Se pedía posada cargando a los peregrinos, cantando y con velitas encendidas. Concedida la posada, se servían ponche y tamalitos. Había luces de bengala y los invitados se iban con su canastita de colación.
Luego venía la puesta del árbol y del nacimiento. Nosotros los comprábamos en el mercado de Romero de Terreros y Avenida Coyoacán. En una tlapalería llamada El gallito se adquirían series de luces preciosas. Recuerdo unas que tenían un tubo con un líquido de colores unidos a los foquitos y, cuando se calentaban, burbujeaban y eran todo un espectáculo.
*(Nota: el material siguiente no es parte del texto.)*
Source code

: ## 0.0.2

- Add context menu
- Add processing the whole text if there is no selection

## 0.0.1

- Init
Cada año también añadíamos esferas. No había como hoy tanta variedad de adornos, se adquirían esferas tradicionales que sufrían bajas inevitables. Muchas luces era el secreto para que él árbol luciera, según mi mamá que era la valiente que se trepaba para montar las series, mientras mi papá le detenía la escalera y nosotros los mirábamos como si fueran artistas de nuestro circo
particular.
El nacimiento era más importante que el árbol. Mi papá recreaba montañas con papel minagris, desierto con arena que había traído de Acapulco, cascada y lago… casas para los pastores, la estrella de oriente que guió a los Reyes Magos y el portal con la Virgen María, san José y el niño, la vaca, el burro y el buey. Mi hermano y yo, poníamos todo lo demás y lo disfrutábamos muchísimo.
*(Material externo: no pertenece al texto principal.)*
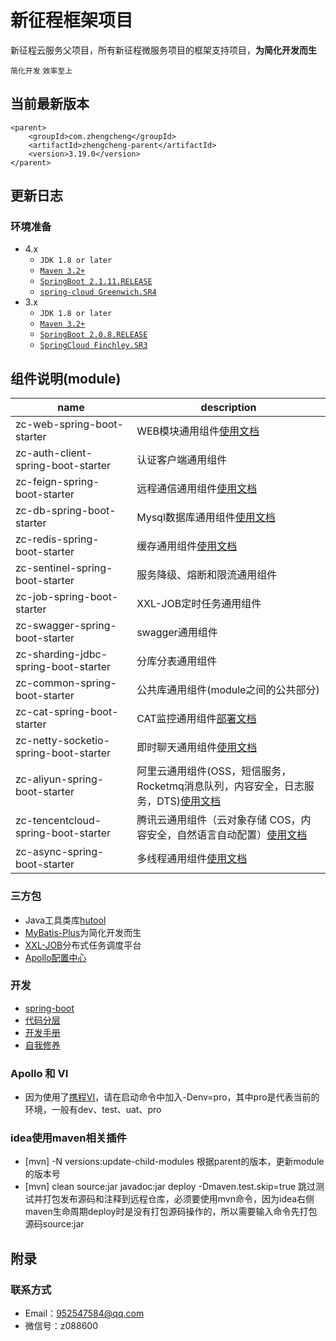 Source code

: # 新征程框架项目

新征程云服务父项目，所有新征程微服务项目的框架支持项目，**为简化开发而生**

`简化开发` `效率至上`

## 当前最新版本

    <parent>
        <groupId>com.zhengcheng</groupId>
        <artifactId>zhengcheng-parent</artifactId>
        <version>3.19.0</version>
    </parent>

## 更新日志

### **环境准备**

- 4.x
    - `JDK 1.8 or later`
    - [`Maven 3.2+`](https://maven.apache.org/download.cgi)
    - [`SpringBoot 2.1.11.RELEASE`](https://spring.io/projects/spring-boot)
    - [`spring-cloud Greenwich.SR4`](https://cloud.spring.io/spring-cloud-static/Greenwich.SR4/single/spring-cloud.html)
- 3.x
    - `JDK 1.8 or later`
    - [`Maven 3.2+`](https://maven.apache.org/download.cgi)
    - [`SpringBoot 2.0.8.RELEASE`](https://spring.io/projects/spring-boot)
    - [`SpringCloud Finchley.SR3`](https://cloud.spring.io/spring-cloud-static/Finchley.SR4/single/spring-cloud.html)

## 组件说明(module)

 name | description
---|---
zc-web-spring-boot-starter | WEB模块通用组件[使用文档](https://gitee.com/zhangquansheng/zhengcheng-parent/tree/master/zc-web-spring-boot-starter)
zc-auth-client-spring-boot-starter | 认证客户端通用组件
zc-feign-spring-boot-starter | 远程通信通用组件[使用文档](https://gitee.com/zhangquansheng/zhengcheng-parent/blob/master/zc-feign-spring-boot-starter/README.md)
zc-db-spring-boot-starter | Mysql数据库通用组件[使用文档](https://gitee.com/zhangquansheng/zhengcheng-parent/tree/master/zc-db-spring-boot-starter)
zc-redis-spring-boot-starter | 缓存通用组件[使用文档](https://gitee.com/zhangquansheng/zhengcheng-parent/tree/master/zc-redis-spring-boot-starter)
zc-sentinel-spring-boot-starter | 服务降级、熔断和限流通用组件
zc-job-spring-boot-starter | XXL-JOB定时任务通用组件
zc-swagger-spring-boot-starter | swagger通用组件
zc-sharding-jdbc-spring-boot-starter | 分库分表通用组件
zc-common-spring-boot-starter | 公共库通用组件(module之间的公共部分)
zc-cat-spring-boot-starter | CAT监控通用组件[部署文档](https://gitee.com/zhangquansheng/zhengcheng-parent/tree/master/zc-cat-spring-boot-starter)
zc-netty-socketio-spring-boot-starter | 即时聊天通用组件[使用文档](https://gitee.com/zhangquansheng/zhengcheng-parent/tree/master/zc-netty-socketio-spring-boot-starter)
zc-aliyun-spring-boot-starter | 阿里云通用组件(OSS，短信服务，Rocketmq消息队列，内容安全，日志服务，DTS)[使用文档](https://gitee.com/zhangquansheng/zhengcheng-parent/tree/master/zc-aliyun-spring-boot-starter)
zc-tencentcloud-spring-boot-starter | 腾讯云通用组件（云对象存储 COS，内容安全，自然语言自动配置）[使用文档](https://gitee.com/zhangquansheng/zhengcheng-parent/tree/master/zc-tencentcloud-spring-boot-starter)
zc-async-spring-boot-starter | 多线程通用组件[使用文档](https://gitee.com/zhangquansheng/zhengcheng-parent/tree/master/zc-async-spring-boot-starter)

### 三方包

- Java工具类库[hutool](https://hutool.cn/docs/#/)
- [MyBatis-Plus](https://mp.baomidou.com/)为简化开发而生
- [XXL-JOB](http://www.xuxueli.com/xxl-job/)分布式任务调度平台
- [Apollo配置中心](https://github.com/ctripcorp/apollo)

### 开发 

- [spring-boot](https://docs.spring.io/spring-boot/docs/current/reference/html/spring-boot-features.html)
- [代码分层](https://gitee.com/zhangquansheng/zhengcheng-parent/blob/master/doc/%E4%BB%A3%E7%A0%81%E5%88%86%E5%B1%82%E7%9A%84%E7%90%86%E8%A7%A3.md)
- [开发手册](https://gitee.com/zhangquansheng/zhengcheng-parent/blob/master/doc/%E9%98%BF%E9%87%8C%E5%B7%B4%E5%B7%B4java%E5%BC%80%E5%8F%91%E6%89%8B%E5%86%8C1.40.pdf)
- [自我修养](https://gitee.com/zhangquansheng/zhengcheng-parent/blob/master/doc/%E9%98%BF%E9%87%8C%E5%B7%A5%E7%A8%8B%E5%B8%88%E7%9A%84%E8%87%AA%E6%88%91%E4%BF%AE%E5%85%BB.pdf)
 
### Apollo 和 VI

* 因为使用了[携程VI](https://github.com/ctripcorp/vi)，请在启动命令中加入-Denv=pro，其中pro是代表当前的环境，一般有dev、test、uat、pro

### idea使用maven相关插件

- [mvn] -N versions:update-child-modules 根据parent的版本，更新module的版本号
- [mvn] clean source:jar javadoc:jar deploy -Dmaven.test.skip=true  跳过测试并打包发布源码和注释到远程仓库，必须要使用mvn命令，因为idea右侧maven生命周期deploy时是没有打包源码操作的，所以需要输入命令先打包源码source:jar

## **附录**

### 联系方式

- Email：952547584@qq.com
- 微信号：z088600
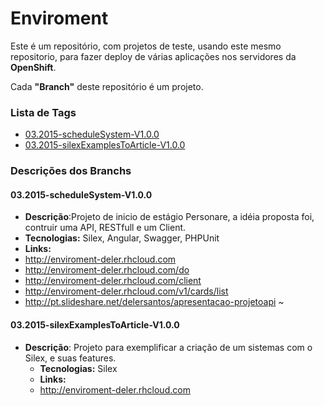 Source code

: # **Enviroment** 
Este é um repositório, com projetos de teste, usando este mesmo repositorio,
para fazer deploy de várias aplicações nos servidores da **OpenShift**.

Cada **"Branch"** deste repositório é um projeto.

### Lista de Tags 
  - <a href="#03.2015-scheduleSystem-V1.0.0">03.2015-scheduleSystem-V1.0.0</a>
  - <a href="#03.2015-silexExamplesToArticle-V1.0.0">03.2015-silexExamplesToArticle-V1.0.0</a>

### Descrições dos Branchs
#### <a name="03.2015-scheduleSystem-V1.0.0">03.2015-scheduleSystem-V1.0.0</a>
  - **Descrição**:Projeto de inicio de estágio Personare, a idéia proposta foi, contruir uma API, RESTfull e um Client.
  - **Tecnologias:** Silex, Angular, Swagger, PHPUnit
  - **Links:**
   - http://enviroment-deler.rhcloud.com
   - http://enviroment-deler.rhcloud.com/do
   - http://enviroment-deler.rhcloud.com/client
   - http://enviroment-deler.rhcloud.com/v1/cards/list
   - http://pt.slideshare.net/delersantos/apresentacao-projetoapi
~                                                                 
#### <a name="03.2015-silexExamplesToArticle-V1.0.0">03.2015-silexExamplesToArticle-V1.0.0</a>
- **Descrição**: Projeto para exemplificar a criação de um sistemas com o Silex, e suas features.
  - **Tecnologias:** Silex
  - **Links:**
   - http://enviroment-deler.rhcloud.com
La cena preparada por mi mamá era todo un acontecimiento gastronómico: crema de almendra, bacalao, pavo relleno con su gray y su salsa de arándano y de postre, peladillas, turrones y mazapanes. A la mesa siempre mis tíos Paco y Gela, mi prima Lita y luego su hermana Cristina e invariablemente algún amigo que no tenía cerca a su familia. Era noche de desvelarse, sobre todo, porque siempre queríamos sorprender a Santa Claus mientras descendía por la enorme chimenea de la sala, pero podíamos ver sus huellas desde ahí hasta el árbol y mientras se nos latía fuerte el corazón maravillado.
Nada hasta ahora iguala a la emoción de encontrar los regalos apenas amanecía el día 25. Nada se compara con el amor, la armonía y la alegría que solamente se presenta en Navidad, época propicia para el perdón, la humildad, la caridad (en su sentido real que es el amor) y la generosidad.
A todos mis queridos lectores les deseo una maravillosa Navidad llena de regalos espirituales, de salud y de felicidad.